This is dedicated to Mike, who recently disseminated some reflections from Erik Satie:
“We cannot doubt that animals like and practice music,” Satie wrote. He further proposed that this system, divergent from ours, is inherited; therefore, imitation. Birds are endowed: “the beak brings them close to the clarionette, and the flageolet,” whilst fish: “these poor beasts cannot even think of it.”

Erik Satie
Mike proffered that it was moderately Emersonian. Whilst Emerson did not compose (pun intended) extensively on music, he frequently drew comparisons between nature and art; my cognition and his (and now Mike’s) often meeting and converging in what I have previously termed a “thread of interconnectivity.”
There exists a palpable correlation between the animals of Satie and Emerson’s Nature.

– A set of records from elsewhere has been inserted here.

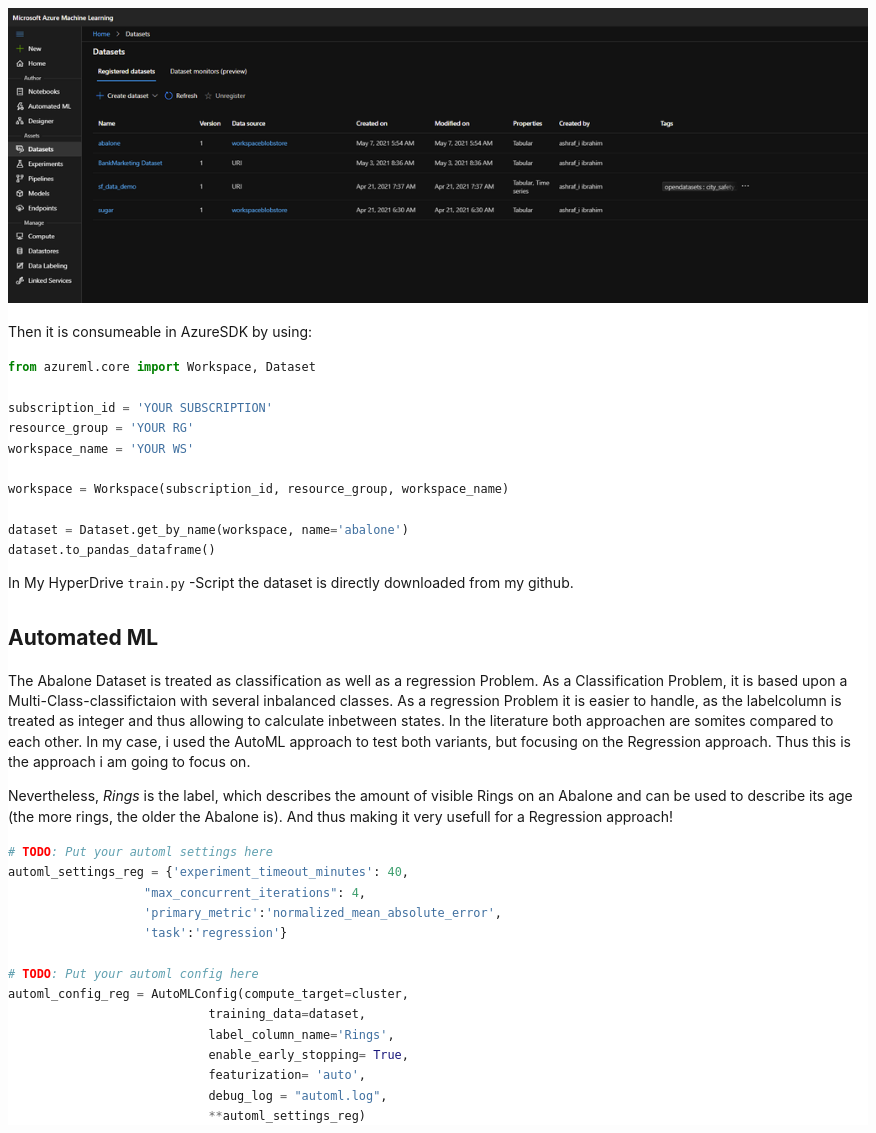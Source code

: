 ![Dataset](images/Dataset.png)

Then it is consumeable in AzureSDK by using: 

```python
from azureml.core import Workspace, Dataset

subscription_id = 'YOUR SUBSCRIPTION'
resource_group = 'YOUR RG'
workspace_name = 'YOUR WS'

workspace = Workspace(subscription_id, resource_group, workspace_name)

dataset = Dataset.get_by_name(workspace, name='abalone')
dataset.to_pandas_dataframe()
```



In My HyperDrive ``train.py`` -Script the dataset is directly downloaded from my github.

## Automated ML

The Abalone Dataset is treated as classification as well as a regression Problem. As a Classification Problem, it is based upon a Multi-Class-classifictaion with several inbalanced classes. As a regression Problem it is easier to handle, as the labelcolumn is treated as integer and thus allowing to calculate inbetween states. In the literature both approachen are somites compared to each other. In my case, i used the AutoML approach to test both variants, but focusing on the Regression approach. Thus this is the approach i am going to focus on.

Nevertheless, *Rings* is the label, which describes the amount of visible Rings on an Abalone and can be used to describe its age (the more rings, the older the Abalone is). And thus making it very usefull for a Regression approach!   

```python
# TODO: Put your automl settings here
automl_settings_reg = {'experiment_timeout_minutes': 40,
                   "max_concurrent_iterations": 4,
                   'primary_metric':'normalized_mean_absolute_error',
                   'task':'regression'}

# TODO: Put your automl config here
automl_config_reg = AutoMLConfig(compute_target=cluster,
                            training_data=dataset,
                            label_column_name='Rings',
                            enable_early_stopping= True,
                            featurization= 'auto',
                            debug_log = "automl.log",
                            **automl_settings_reg)
```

The origins of language — ideograms — were dependent upon nature; therefore, these enduringly and unremittingly reach and speak to us, and as such, every person has the capacity to communicate seamlessly with another, regardless of world view, education, social standing, etc., and those with uncorrupted minds may correspondingly interact thus. This language was the first and is hereafter, the last. Emerson observed:
“Because of this radical correspondence between visible things and human thoughts, savages, who have only what is necessary, converse in figures. As we go back in history, language becomes more picturesque, until its infancy, when it is all poetry; or all spiritual facts are represented by natural symbols. The same symbols are found to make the original elements of all languages. It has moreover been observed, that the idioms of all languages approach each other in passages of the greatest eloquence and power. And as this is the first language, so is it the last.”
~ Nature

My copy of “Nature,” annotations and observation of ideograms
As “every revolution was first a thought in one man’s mind,” every word was, by origin, a stroke of genius, whether ideogram or assemblage of characters. The brilliancy in the genesis of every word extends to distinguishing both the first speaker and the first hearer. As the earth subsumes shells, fossils, etc., language constitutes icons. Poets entitle things because they see them, in much the same manner as language is assembled of things contemplated. Emerson on words and language:
“…the poet is the Namer or Language-maker, naming things sometimes after their appearance, sometimes after their essence, and giving to every one its own name and not another’s, thereby rejoicing the intellect, which delights in detachment or boundary. The poets made all the words; and therefore, language is the archives of history, and, if we must say it, a sort of tomb of the muses.”
~ The Poet
Art and language are not merely extensions of nature; they extol it. When I first contemplated Yorkshire Wolds, I distinguished a stained glass window; to me, the parallels between this work of art and an additional art form are palpable. So they were for Emerson. That is to say, these assuredly would have existed were he to have viewed the painting today. It raises the question of what Hockney contemplated in a winter sky whose continuity was fractured by barren trees, or whether he predicted the observer to glimpse the same in the scene; conceivably, did he envisage that two divergent people existing in two different generations would discern the same…image? And, for that matter, how many countless others? Emerson and me…meeting and converging:
“In the woods in a winter afternoon one will see as readily the origin of the stained glass window with which the Gothic cathedrals are adorned in the colours of the western sky seen through the bare and crossing branches of the forest.”
~ History

David Hockney’s “Yorkshire Wolds”
The aforementioned, appropriately titled and expanding “thread of interconnectivity” prevails proportionately in this contemplation of music, art and nature.
Is it worth noting, in this space, the relevance of the brazen bull, which produced “music,” Satie-style, so as to obscure the tortured cries of the encased?